Each time you create file or a directory, the user that it was created from will be saved alongside the metadata.

Naming

In relation to the view id. There is two way to refer to a file in elmerfs. You can either refer to it by what you are using to, by its name or, by its fully qualified name name:view_id.

For example if you are the root user:

echo "Hello" > file:root
echo " World!" >> file
cat file
Hello World!

Note that consequently : as a special meaning.

Lookup Resolution

As you saw above, when doing a lookup, you have two ways to refer a file.

Using the short alias, elmerfs will use a simple algorithm to resolve the lookup. First it will check if there is only one entry in the parent dir with this name. If so, the lookup is successful and the entry is returned even if the entry as a different view id associated to it.

If they are multiple entries, this mean that there was a concurrent update when updating the parent directory. In this case, we try to find if an entry with the same view id as the running process exists.

For example lets say you have elmerfs0 and elmerfs1:

elmerfs0/dir> touch f
elmerfs1/dir> touch f

At this point there is two file in the same directory, if we perform a listing on both site, you will see the following:

elmerfs0/dir> ls
f
f:toto
echo "Hello from elmerfs0' >> f
elmerfs1/dir> ls
f
f:root
cat f:root
Hello from elmerfs0

What is interesting here is that applications on both process will work seamlessly on their file without interruptions. To resolve the conflict you can simply rename the file.

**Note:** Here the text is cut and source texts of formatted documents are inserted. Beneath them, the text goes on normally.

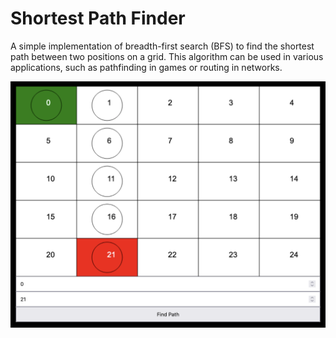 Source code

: # Shortest Path Finder

A simple implementation of breadth-first search (BFS) to find the shortest path between two positions on a grid. This algorithm can be used in various applications, such as pathfinding in games or routing in networks.

![](https://raw.githubusercontent.com/Ra-Wo/Shortest-Path-Finder/master/Screen%20Shot%202023-01-03%20at%2012.00.37%20PM.png)

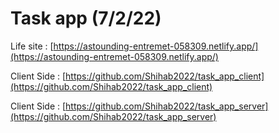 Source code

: # Task app (7/2/22)

Life site :  [https://astounding-entremet-058309.netlify.app/](https://astounding-entremet-058309.netlify.app/)


Client Side  :  [https://github.com/Shihab2022/task_app_client](https://github.com/Shihab2022/task_app_client)


Client Side  :  [https://github.com/Shihab2022/task_app_server](https://github.com/Shihab2022/task_app_server)
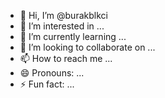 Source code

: - 👋 Hi, I’m @burakblkci
- 👀 I’m interested in ...
- 🌱 I’m currently learning ...
- 💞️ I’m looking to collaborate on ...
- 📫 How to reach me ...
- 😄 Pronouns: ...
- ⚡ Fun fact: ...

<!---
burakblkci/burakblkci is a ✨ special ✨ repository because its `README.md` (this file) appears on your GitHub profile.
You can click the Preview link to take a look at your changes.
--->
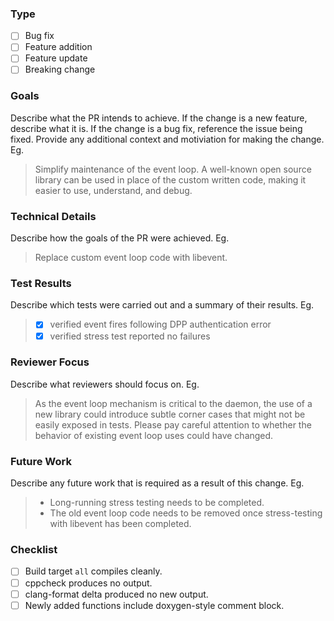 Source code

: ### Type
- [ ] Bug fix
- [ ] Feature addition
- [ ] Feature update
- [ ] Breaking change

### Goals
Describe what the PR intends to achieve. If the change is a new feature, describe what it is. If the change is a bug fix, reference the issue being fixed. Provide any additional context and motiviation for making the change. Eg.
> Simplify maintenance of the event loop. A well-known open source library can be used in place of the custom written code, making it easier to use, understand, and debug.

### Technical Details
Describe how the goals of the PR were achieved. Eg.
> Replace custom event loop code with libevent.

### Test Results
Describe which tests were carried out and a summary of their results. Eg.
> - [X] verified event fires following DPP authentication error
> - [X] verified stress test reported no failures

### Reviewer Focus
Describe what reviewers should focus on. Eg.

> As the event loop mechanism is critical to the daemon, the use of a new library could introduce subtle corner cases that might not be easily exposed in tests. Please pay careful attention to whether the behavior of existing event loop uses could have changed.

### Future Work
Describe any future work that is required as a result of this change. Eg.
> * Long-running stress testing needs to be completed.
> * The old event loop code needs to be removed once stress-testing with libevent has been completed.

### Checklist
- [ ] Build target `all` compiles cleanly.
- [ ] cppcheck produces no output.
- [ ] clang-format delta produced no new output.
- [ ] Newly added functions include doxygen-style comment block.
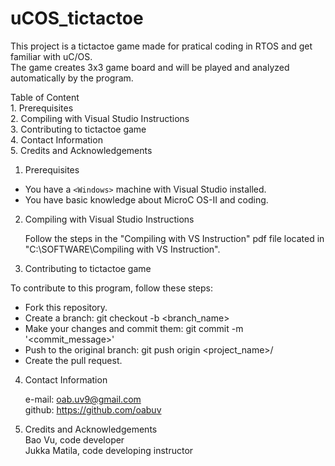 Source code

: # uCOS_tictactoe
This project is a tictactoe game made for pratical coding in RTOS and get familiar with uC/OS.  
The game creates 3x3 game board and will be played and analyzed automatically by the program.

Table of Content  
	1. Prerequisites  
	2. Compiling with Visual Studio Instructions  
	3. Contributing to tictactoe game  
	4. Contact Information  
	5. Credits and Acknowledgements  
	
1. Prerequisites

* You have a `<Windows>` machine with Visual Studio installed.
* You have basic knowledge about MicroC OS-II and coding.

2. Compiling with Visual Studio Instructions

	Follow the steps in the "Compiling with VS Instruction" pdf file located in "C:\SOFTWARE\Compiling with VS Instruction".

3. Contributing to tictactoe game

To contribute to this program, follow these steps:  
* Fork this repository.  
* Create a branch: git checkout -b <branch_name>  
* Make your changes and commit them: git commit -m '<commit_message>'  
* Push to the original branch: git push origin <project_name>/<location>  
* Create the pull request.  

4. Contact Information

	e-mail:	oab.uv9@gmail.com  
	github:	https://github.com/oabuv
	
5. Credits and Acknowledgements  
	Bao Vu, code developer  
	Jukka Matila, code developing instructor  
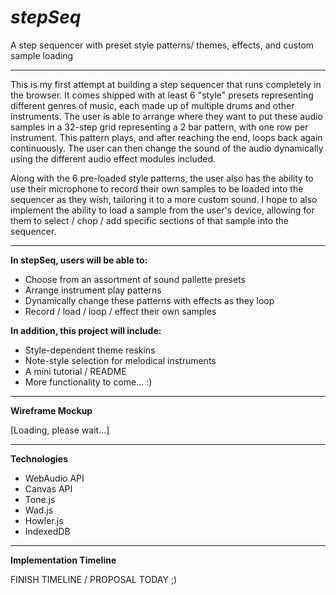 # *stepSeq*
A step sequencer with preset style patterns/ themes, effects, and custom sample loading

---------------------------------------------------------------------------------------

This is my first attempt at building a step sequencer that runs completely in the browser. It comes shipped with at least 6 "style" presets representing
different genres of music, each made up of multiple drums and other instruments. The user is able to arrange where they want to put these audio samples in 
a 32-step grid representing a 2 bar pattern, with one row per instrument. This pattern plays, and after reaching the end, loops back again continuously.
The user can then change the sound of the audio dynamically using the different audio effect modules included.

Along with the 6 pre-loaded style patterns, the user also has the ability to use their microphone to record their own samples to be loaded into the
sequencer as they wish, tailoring it to a more custom sound. I hope to also implement the ability to load a sample from the user's device, allowing for them
to select / chop / add specific sections of that sample into the sequencer.

---------------------------------------------------------------------------------------

**In stepSeq, users will be able to:**

- Choose from an assortment of sound pallette presets
- Arrange instrument play patterns
- Dynamically change these patterns with effects as they loop
- Record / load / loop / effect their own samples


**In addition, this project will include:**

- Style-dependent theme reskins
- Note-style selection for melodical instruments
- A mini tutorial / README
- More functionality to come... :)

---------------------------------------------------------------------------------------

**Wireframe Mockup**


[Loading, please wait...]


---------------------------------------------------------------------------------------

**Technologies**

- WebAudio API
- Canvas API
- Tone.js
- Wad.js
- Howler.js
- IndexedDB

---------------------------------------------------------------------------------------

**Implementation Timeline**

FINISH TIMELINE / PROPOSAL TODAY ;)






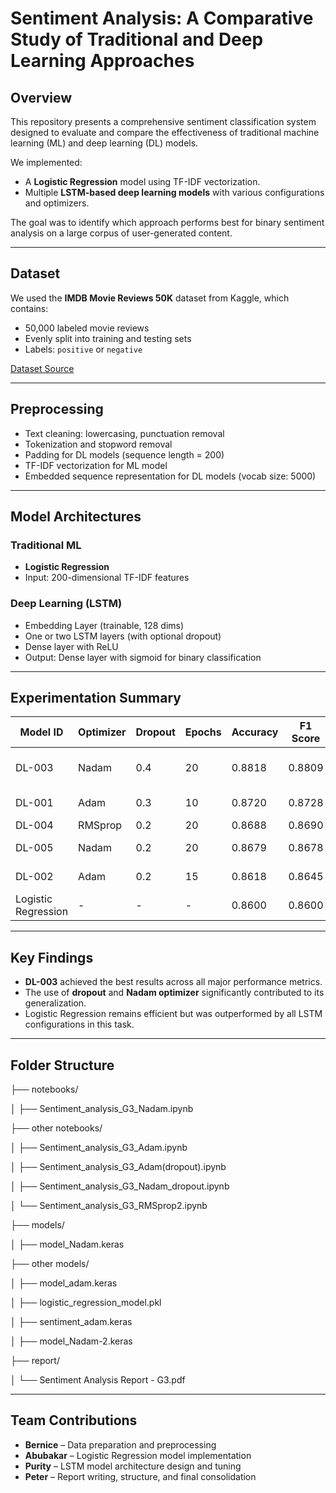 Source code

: # Sentiment Analysis: A Comparative Study of Traditional and Deep Learning Approaches

## Overview

This repository presents a comprehensive sentiment classification system designed to evaluate and compare the effectiveness of traditional machine learning (ML) and deep learning (DL) models.

We implemented:
- A **Logistic Regression** model using TF-IDF vectorization.
- Multiple **LSTM-based deep learning models** with various configurations and optimizers.

The goal was to identify which approach performs best for binary sentiment analysis on a large corpus of user-generated content.

---

## Dataset

We used the **IMDB Movie Reviews 50K** dataset from Kaggle, which contains:
- 50,000 labeled movie reviews
- Evenly split into training and testing sets
- Labels: `positive` or `negative`

[Dataset Source](https://www.kaggle.com/code/jillanisofttech/imdb-movie-reviews-50k/input)

---

## Preprocessing

- Text cleaning: lowercasing, punctuation removal
- Tokenization and stopword removal
- Padding for DL models (sequence length = 200)
- TF-IDF vectorization for ML model
- Embedded sequence representation for DL models (vocab size: 5000)

---

## Model Architectures

### Traditional ML
- **Logistic Regression**
- Input: 200-dimensional TF-IDF features

### Deep Learning (LSTM)
- Embedding Layer (trainable, 128 dims)
- One or two LSTM layers (with optional dropout)
- Dense layer with ReLU
- Output: Dense layer with sigmoid for binary classification

---

## Experimentation Summary

| Model ID | Optimizer | Dropout | Epochs | Accuracy | F1 Score | Notes |
|----------|-----------|---------|--------|----------|----------|-------|
| DL-003   | Nadam     | 0.4     | 20     | 0.8818   | 0.8809   | **Best performing model** |
| DL-001   | Adam      | 0.3     | 10     | 0.8720   | 0.8728   | Strong baseline |
| DL-004   | RMSprop   | 0.2     | 20     | 0.8688   | 0.8690   | Competitive |
| DL-005   | Nadam     | 0.2     | 20     | 0.8679   | 0.8678   | Initially selected |
| DL-002   | Adam      | 0.2     | 15     | 0.8618   | 0.8645   | Lower precision |
| Logistic Regression | - | - | - | 0.8600 | 0.8600 | Baseline model |

---

## Key Findings

- **DL-003** achieved the best results across all major performance metrics.
- The use of **dropout** and **Nadam optimizer** significantly contributed to its generalization.
- Logistic Regression remains efficient but was outperformed by all LSTM configurations in this task.

---

## Folder Structure

├── notebooks/

│ ├── Sentiment_analysis_G3_Nadam.ipynb

├── other notebooks/

│ ├── Sentiment_analysis_G3_Adam.ipynb

│ ├── Sentiment_analysis_G3_Adam(dropout).ipynb

│ ├── Sentiment_analysis_G3_Nadam_dropout.ipynb

│ └── Sentiment_analysis_G3_RMSprop2.ipynb


├── models/

│ ├── model_Nadam.keras

├── other models/

│ ├── model_adam.keras

│ ├── logistic_regression_model.pkl

│ ├── sentiment_adam.keras

│ ├── model_Nadam-2.keras


├── report/

│ └── Sentiment Analysis Report - G3.pdf

---

## Team Contributions

- **Bernice** – Data preparation and preprocessing
- **Abubakar** – Logistic Regression model implementation
- **Purity** – LSTM model architecture design and tuning
- **Peter** – Report writing, structure, and final consolidation
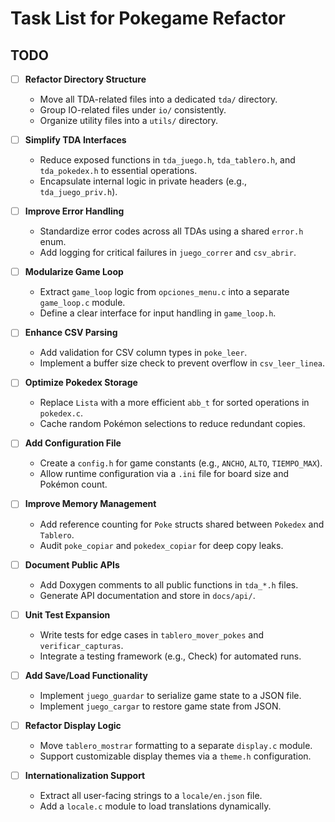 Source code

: # Task List for Pokegame Refactor

## TODO
- [ ] **Refactor Directory Structure**
  - Move all TDA-related files into a dedicated `tda/` directory.
  - Group IO-related files under `io/` consistently.
  - Organize utility files into a `utils/` directory.

- [ ] **Simplify TDA Interfaces**
  - Reduce exposed functions in `tda_juego.h`, `tda_tablero.h`, and `tda_pokedex.h` to essential operations.
  - Encapsulate internal logic in private headers (e.g., `tda_juego_priv.h`).

- [ ] **Improve Error Handling**
  - Standardize error codes across all TDAs using a shared `error.h` enum.
  - Add logging for critical failures in `juego_correr` and `csv_abrir`.

- [ ] **Modularize Game Loop**
  - Extract `game_loop` logic from `opciones_menu.c` into a separate `game_loop.c` module.
  - Define a clear interface for input handling in `game_loop.h`.

- [ ] **Enhance CSV Parsing**
  - Add validation for CSV column types in `poke_leer`.
  - Implement a buffer size check to prevent overflow in `csv_leer_linea`.

- [ ] **Optimize Pokedex Storage**
  - Replace `Lista` with a more efficient `abb_t` for sorted operations in `pokedex.c`.
  - Cache random Pokémon selections to reduce redundant copies.

- [ ] **Add Configuration File**
  - Create a `config.h` for game constants (e.g., `ANCHO`, `ALTO`, `TIEMPO_MAX`).
  - Allow runtime configuration via a `.ini` file for board size and Pokémon count.

- [ ] **Improve Memory Management**
  - Add reference counting for `Poke` structs shared between `Pokedex` and `Tablero`.
  - Audit `poke_copiar` and `pokedex_copiar` for deep copy leaks.

- [ ] **Document Public APIs**
  - Add Doxygen comments to all public functions in `tda_*.h` files.
  - Generate API documentation and store in `docs/api/`.

- [ ] **Unit Test Expansion**
  - Write tests for edge cases in `tablero_mover_pokes` and `verificar_capturas`.
  - Integrate a testing framework (e.g., Check) for automated runs.

- [ ] **Add Save/Load Functionality**
  - Implement `juego_guardar` to serialize game state to a JSON file.
  - Implement `juego_cargar` to restore game state from JSON.

- [ ] **Refactor Display Logic**
  - Move `tablero_mostrar` formatting to a separate `display.c` module.
  - Support customizable display themes via a `theme.h` configuration.

- [ ] **Internationalization Support**
  - Extract all user-facing strings to a `locale/en.json` file.
  - Add a `locale.c` module to load translations dynamically.
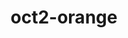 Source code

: ---
title: oct2-orange
slug: oct2-orange
github_link: https://github.com/roberto/oct2-orange
demo_screenshot: https://raw.github.com/roberto/oct2-orange/master/screenshot.png
demo_preview: 
description: ''
--- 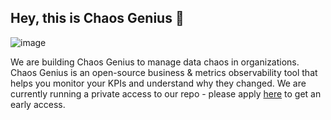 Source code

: ## Hey, this is Chaos Genius 👋


![image](https://user-images.githubusercontent.com/948291/133563945-163b34c9-2075-4b74-9db9-da2166cf0a8c.png)

We are building Chaos Genius to manage data chaos in organizations. Chaos Genius is an open-source business & metrics observability tool that helps you monitor your KPIs and understand why they changed. We are currently running a private access to our repo - please apply [here](https://chaosgenius.io) to get an early access. 




<!--

**Here are some ideas to get you started:**

🙋‍♀️ A short introduction - what is your organization all about?
🌈 Contribution guidelines - how can the community get involved?
👩‍💻 Useful resources - where can the community find your docs? Is there anything else the community should know?
🍿 Fun facts - what does your team eat for breakfast?
🧙 Remember, you can do mighty things with the power of [Markdown](https://guides.github.com/features/mastering-markdown/)
-->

This works the same on directories.

Locking

elmerfs should work without any distributed locking, you can specify no-locks to avoid them. When locks are used, no conflicts can happen, but you lose latency and availability.

Atomicity

Every fs operation is synchronous and done inside a unique transaction, meaning that if an operation fails, nothing will be committed.

Running chton tests

Cthon04 test suite must be built from the 3rdparty submodule and copied into a vendor directory at the root of this project.

Then, a simple cargo test should work.

$ destdir=$(realpath ./vendor/chton04)
$ mkdir -p $destdir
$ (cd 3rdparty/cthon04 && make all && make copy DESTDIR=$destdir)
$ cargo test

State of the project

elmerfs is still in its early stage, basic fs operation are implemented and the aim is to provide a prototype that is valid and resilient but not necessarily fast.

The project is able to pass basics and general connectathon test suites. Fsx from the linux test project is also able to run for an extended period of time without issues.

More tests will be added in the future to check concurrent update handling.

Note that concurrent update on file content is not well handled yet. Conflicts resolution of such update is done at the register level, not at the update boundaries.